Act III: The rise of immunobiology, subsection Transplantation Biology:

“The 1950s to 1960s witnessed a marked shift in priorities from immunochemistry to immunobiology (Figure 5). In fact, studies on transplant rejection preceded and prepared the ground for immunobiology. The US geneticist George Snell (1903–1996), based on his studies with inbred mouse strains, elegantly demonstrated that distinct genes within the major histocompatibility complex (MHC) were responsible for transplant rejection (51). The French clinician, Jean Dausset (1916–2009), discovered the human MHC, also named human leukocyte antigen (HLA), on the basis of family studies (51). A somewhat more direct link to immunobiology was provided by the Venezuelan-born US scientist, Baruj Benacerraf (1920–2011), who identified the immune response genes within the MHC locus (51). In 1980, Snell, Dausset and Benacerraf were honored by the Nobel Prize “for their discoveries concerning genetically determined structures on the cell surface that regulate immunological reactions” (52).

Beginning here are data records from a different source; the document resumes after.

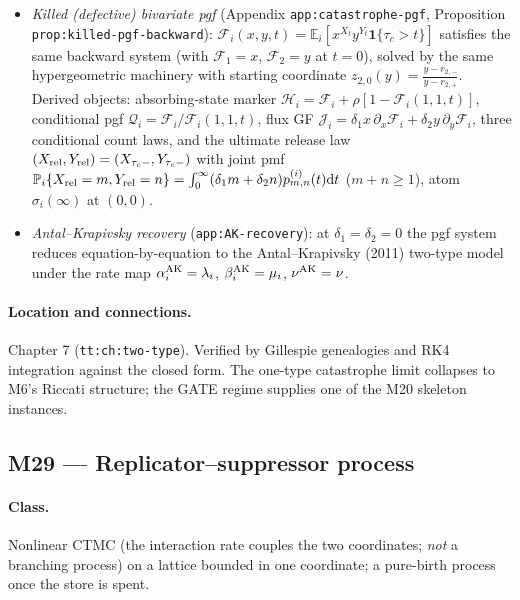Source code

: \documentclass[11pt,a4paper]{article}
\newcommand{\PR}{\mathbb{P}}
\newcommand{\EX}{\mathbb{E}}
\newcommand{\dd}{\mathrm{d}}
\newcommand{\Ind}{\mathbf{1}}
\begin{document}
\begin{itemize}
  $R_0=(1-s_-)/(1-s_+)$ (Proposition \texttt{prop:delta2-zero});
  $\lambda_1=0$ linearises the type-1 equation; $\lambda_2=0$ reduces to
  Bessel functions $J_\rho,Y_\rho$ (Proposition
  \texttt{prop:lambda2-zero}); $\nu=0$ decouples into two one-type
  problems; equal rates restrict algebraically to the diagonal.
\item \emph{Killed (defective) bivariate pgf} (Appendix
  \texttt{app:catastrophe-pgf}, Proposition
  \texttt{prop:killed-pgf-backward}):
  $\mathcal F_i(x,y,t)=\EX_i[x^{X_t}y^{Y_t}\Ind\{\tau_c>t\}]$ satisfies
  the same backward system (with $\mathcal F_1=x$, $\mathcal F_2=y$ at
  $t=0$), solved by the same hypergeometric machinery with starting
  coordinate $z_{2,0}(y)=\frac{y-r_{2,-}}{y-r_{2,+}}$. Derived objects:
  absorbing-state marker $\mathcal H_i=\mathcal F_i+\rho[1-\mathcal F_i
  (1,1,t)]$, conditional pgf $\mathcal Q_i=\mathcal F_i/\mathcal F_i(1,1,t)$,
  flux GF $\mathcal J_i=\delta_1x\,\partial_x\mathcal F_i+\delta_2y\,
  \partial_y\mathcal F_i$, three conditional count laws, and the ultimate
  release law $(X_{\rm rel},Y_{\rm rel})=(X_{\tau_c-},Y_{\tau_c-})$ with
  joint pmf $\PR_i\{X_{\rm rel}=m,Y_{\rm rel}=n\}=\int_0^\infty(\delta_1m+
  \delta_2n)p^{(i)}_{m,n}(t)\dd t$ ($m+n\ge1$), atom $\sigma_i(\infty)$ at
  $(0,0)$.
\item \emph{Antal--Krapivsky recovery} (\texttt{app:AK-recovery}): at
  $\delta_1=\delta_2=0$ the pgf system reduces equation-by-equation to the
  Antal--Krapivsky (2011) two-type model under the rate map
  $\alpha^{\rm AK}_i=\lambda_i$, $\beta^{\rm AK}_i=\mu_i$,
  $\nu^{\rm AK}=\nu$.
\end{itemize}

\paragraph{Location and connections.} Chapter 7 (\texttt{tt:ch:two-type}).
Verified by Gillespie genealogies and RK4 integration against the closed
form. The one-type catastrophe limit collapses to M6's Riccati structure;
the GATE regime supplies one of the M20 skeleton instances.

\subsection{M29 --- Replicator--suppressor process}
\label{sec:M29}

\paragraph{Class.} Nonlinear CTMC (the interaction rate couples the two
coordinates; \emph{not} a branching process) on a lattice bounded in one
coordinate; a pure-birth process once the store is spent.
\end{document}
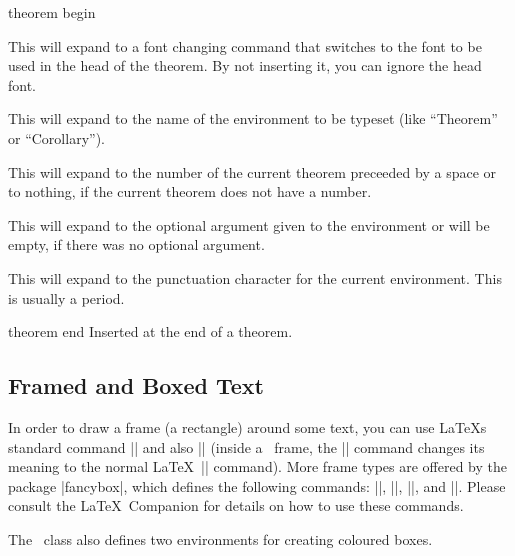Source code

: \begin{element}{theorem begin}
\begin{itemize}
    \iteminsert{\inserttheoremheadfont}
    This will expand to a font changing command that switches to the
    font to be used in the head of the theorem. By not inserting it, you
    can ignore the head font.

    \iteminsert{\inserttheoremname}
    This will expand to the name of the environment to be typeset (like
    ``Theorem'' or ``Corollary'').

    \iteminsert{\inserttheoremnumber}
    This will expand to the number of the current theorem preceeded by a
    space or to nothing, if the current theorem does not have a number.

    \iteminsert{\inserttheoremaddition}
    This will expand to the optional argument given to the environment
    or will be empty, if there was no optional argument.

    \iteminsert{\inserttheorempunctuation}
    This will expand to the punctuation character for the current
    environment. This is usually a period.
  \end{itemize}
\end{element}

\begin{element}{theorem end}\yes\no\no
  Inserted at the end of a theorem.
\end{element}



\subsection{Framed and Boxed Text}

In order to draw a frame (a rectangle) around some text, you can use
\LaTeX s standard command |\fbox| and also |\frame| (inside a \beamer{}, the |\frame| command changes its meaning to the normal \LaTeX\
|\frame| command). More frame types are offered by the
package |fancybox|, which defines the following commands:
|\shadowbox|, |\doublebox|, |\ovalbox|, and |\Ovalbox|. Please consult
the \LaTeX\ Companion for details on how to use these commands.

The \beamer\ class also defines two environments for creating coloured
boxes.

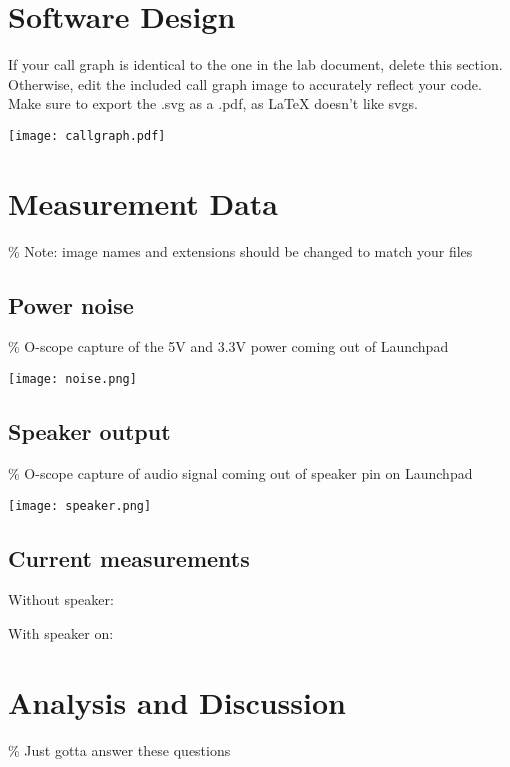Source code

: \documentclass{article}
\begin{document}
\section{Software Design}

	If your call graph is identical to the one in the lab document, delete this
	section. Otherwise, edit the included call graph image to accurately reflect
	your code. Make sure to export the .svg as a .pdf, as LaTeX doesn't like
	svgs.

	\texttt{[image: callgraph.pdf]}

\section{Measurement Data}
\% Note: image names and extensions should be changed to match your files

\subsection{Power noise} \% O-scope capture of the 5V and 3.3V power coming out of Launchpad
	
	\texttt{[image: noise.png]} 

\subsection{Speaker output} \% O-scope capture of audio signal coming out of speaker pin on Launchpad
	
	\texttt{[image: speaker.png]}

\subsection{Current measurements}
	
Without speaker:

With speaker on:

\section{Analysis and Discussion} \% Just gotta answer these questions
\end{document}
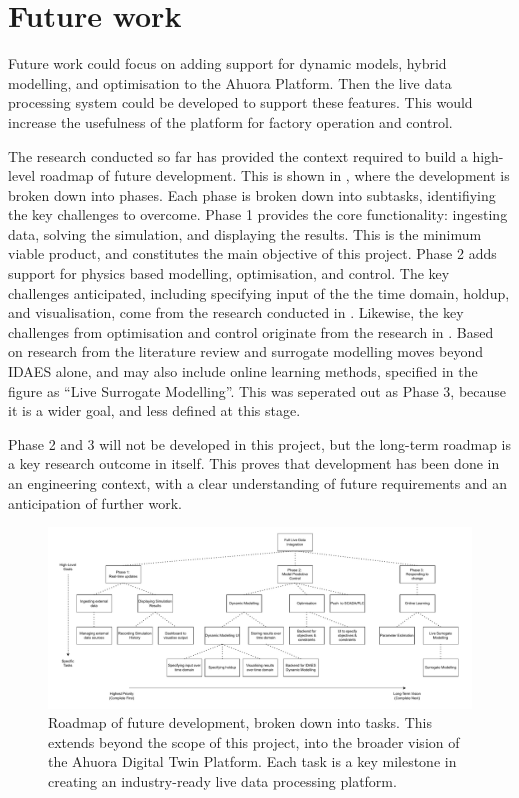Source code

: \section{Future work}
Future work could focus on adding support for dynamic models, hybrid modelling, and optimisation to the Ahuora Platform. Then the live data processing system could be developed to support these features. 
This would increase the usefulness of the platform for factory operation and control. 


The research conducted so far has provided the context required to build a high-level roadmap of future development. This is shown in , where the development is broken down into phases. Each phase is broken down into subtasks, identifiying the key challenges to overcome.
Phase 1 provides the core functionality: ingesting data, solving the simulation, and displaying the results. This is the minimum viable product, and constitutes the main objective of this project. Phase 2 adds support for physics based modelling, optimisation, and control. The key challenges anticipated, including specifying input of the the time domain, holdup, and visualisation, come from the research conducted in . Likewise, the key challenges from optimisation and control originate from the research in . Based on research from the literature review and  surrogate modelling moves beyond IDAES alone, and may also include online learning methods, specified in the figure as ``Live Surrogate Modelling''. This was seperated out as Phase 3, because it is a wider goal, and less defined at this stage. 

Phase 2 and 3 will not be developed in this project, but the long-term roadmap is a key research outcome in itself. This proves that development has been done in an engineering context, with a clear understanding of future requirements and an anticipation of further work.

\begin{landscape}
    \begin{figure}
        \centering
        \includegraphics[width=1.5\textwidth]{roadmap.pdf}
        \caption{Roadmap of future development, broken down into tasks. This extends beyond the scope of this project, into the broader vision of the Ahuora Digital Twin Platform. Each task is a key milestone in creating an industry-ready live data processing platform.}
        \label{fig:development_flowchart}
    \end{figure}
\end{landscape}

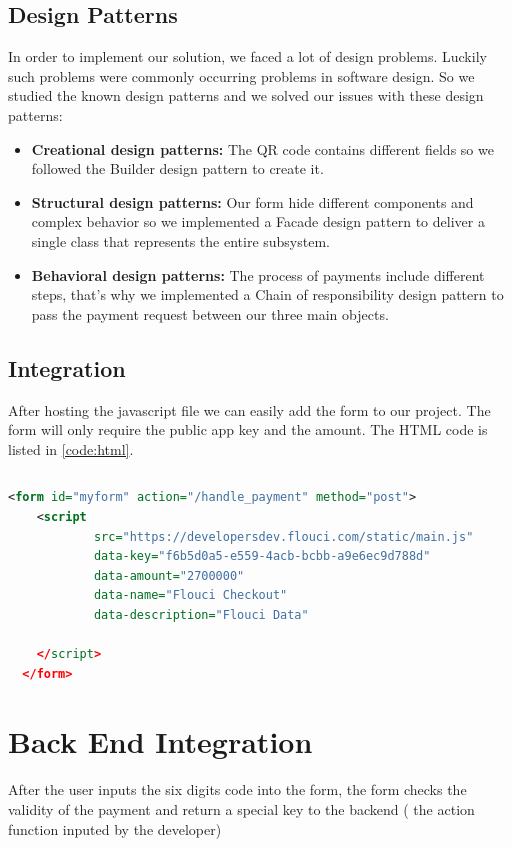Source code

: \begin{spacing}{1.2}
\subsection{Design Patterns}
In order to implement our solution, we faced a lot of design problems. Luckily such problems were commonly occurring problems in software design. So we studied the known design patterns\cite{designpattern} and we solved our issues with these design patterns:
\begin{itemize}
	\item \textbf{Creational design patterns\cite{designpattern}:} The QR code contains different fields so we followed the Builder design pattern to create it.
	\item \textbf{Structural design patterns\cite{designpattern}:} Our form hide different components and complex behavior so we implemented a Facade design pattern to deliver a single class that 
	 represents the entire subsystem.
	 \item \textbf{Behavioral design patterns\cite{designpattern}:} The process of payments include different steps, that's why we implemented a  Chain of responsibility design pattern to pass the payment request between our three main objects.
\end{itemize}
\subsection{Integration}
After hosting the javascript file we can easily add the form to our project. The form will only require the public app key  and the amount.
The HTML code is listed in \ref{code:html}.
\begin{lstlisting}[rulecolor=\color{white}]
\end{lstlisting}
\begin{lstlisting}[label=code:html,caption=Flouci Integration Java,language=xml]
 <form id="myform" action="/handle_payment" method="post">
    <script
            src="https://developersdev.flouci.com/static/main.js"
            data-key="f6b5d0a5-e559-4acb-bcbb-a9e6ec9d788d"
            data-amount="2700000"
            data-name="Flouci Checkout"
            data-description="Flouci Data"

    </script>
  </form>
\end{lstlisting}


\section{Back End Integration}
After the user inputs the six digits code into the form, the form checks the validity of the payment and return a special key to the backend ( the action function inputed by the developer)


\end{spacing}
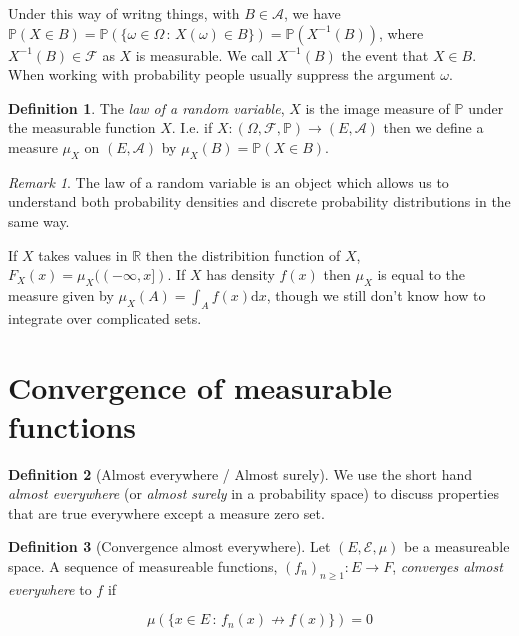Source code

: \documentclass[
]{book}
\theoremstyle{definition}
\newtheorem{definition}{Definition}[chapter]
\theoremstyle{definition}
\theoremstyle{definition}
\theoremstyle{definition}
\theoremstyle{remark}
\newtheorem*{remark}{Remark}
\begin{document}
Under this way of writng things, with \(B \in \mathcal{A}\), we have \(\mathbb{P}(X \in B) = \mathbb{P}(\{ \omega \in \Omega \,:\, X(\omega) \in B\}) = \mathbb{P}( X^{-1}(B))\), where \(X^{-1}(B) \in \mathcal{F}\) as \(X\) is measurable. We call \(X^{-1}(B)\) the event that \(X \in B\). When working with probability people usually suppress the argument \(\omega\).

\begin{definition}
The \emph{law of a random variable}, \(X\) is the image measure of \(\mathbb{P}\) under the measurable function \(X\). I.e. if \(X: (\Omega, \mathcal{F}, \mathbb{P}) \rightarrow (E, \mathcal{A})\) then we define a measure \(\mu_X\) on \((E, \mathcal{A})\) by \(\mu_X(B) = \mathbb{P}(X \in B)\).
\end{definition}

\begin{remark}
The law of a random variable is an object which allows us to understand both probability densities and discrete probability distributions in the same way.

If \(X\) takes values in \(\mathbb{R}\) then the distribition function of \(X\), \(F_X(x) = \mu_X((-\infty, x])\). If \(X\) has density \(f(x)\) then \(\mu_X\) is equal to the measure given by \(\mu_X(A) = \int_A f(x) \mathrm{d}x\), though we still don't know how to integrate over complicated sets.
\end{remark}

\hypertarget{convergence-of-measurable-functions}{%
\section{Convergence of measurable functions}\label{convergence-of-measurable-functions}}

\begin{definition}[Almost everywhere / Almost surely]
We use the short hand \emph{almost everywhere} (or \emph{almost surely} in a probability space) to discuss properties that are true everywhere except a measure zero set.
\end{definition}

\begin{definition}[Convergence almost everywhere]
Let \((E, \mathcal{E}, \mu)\) be a measureable space. A sequence of measureable functions, \((f_n)_{n \geq 1}: E \rightarrow F\), \emph{converges almost everywhere} to \(f\) if

\[ \mu \left( \{ x \in E \,:\, f_n(x) \not\to f(x) \} \right) = 0 \]
\end{definition}
\end{document}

Later the Australian researcher, Peter Doherty (1940–), and the Swiss researcher, Rolf Zinkernagel (1944–), would broaden this perspective by showing that the MHC is crucial for antigen recognition by T lymphocytes, the cells that would become the dominant research target in the second half of the twentieth century.”

Additionally, the birth date provided for George D. Snell in Figure 7C, should be corrected from “1903–1966” to “1903–1996”. The corrected Figure 7C appears below.

FIGURE 7

Figure 7. Recap of immunology: from serum therapy to checkpoint control. (A) Foundation of immunology. (B) From antibodies to B lymphocytes. (C) T lymphocytes: from function to instruction.

The authors apologize for this error and state that this does not change the scientific conclusions of the article in any way. The original article has been updated.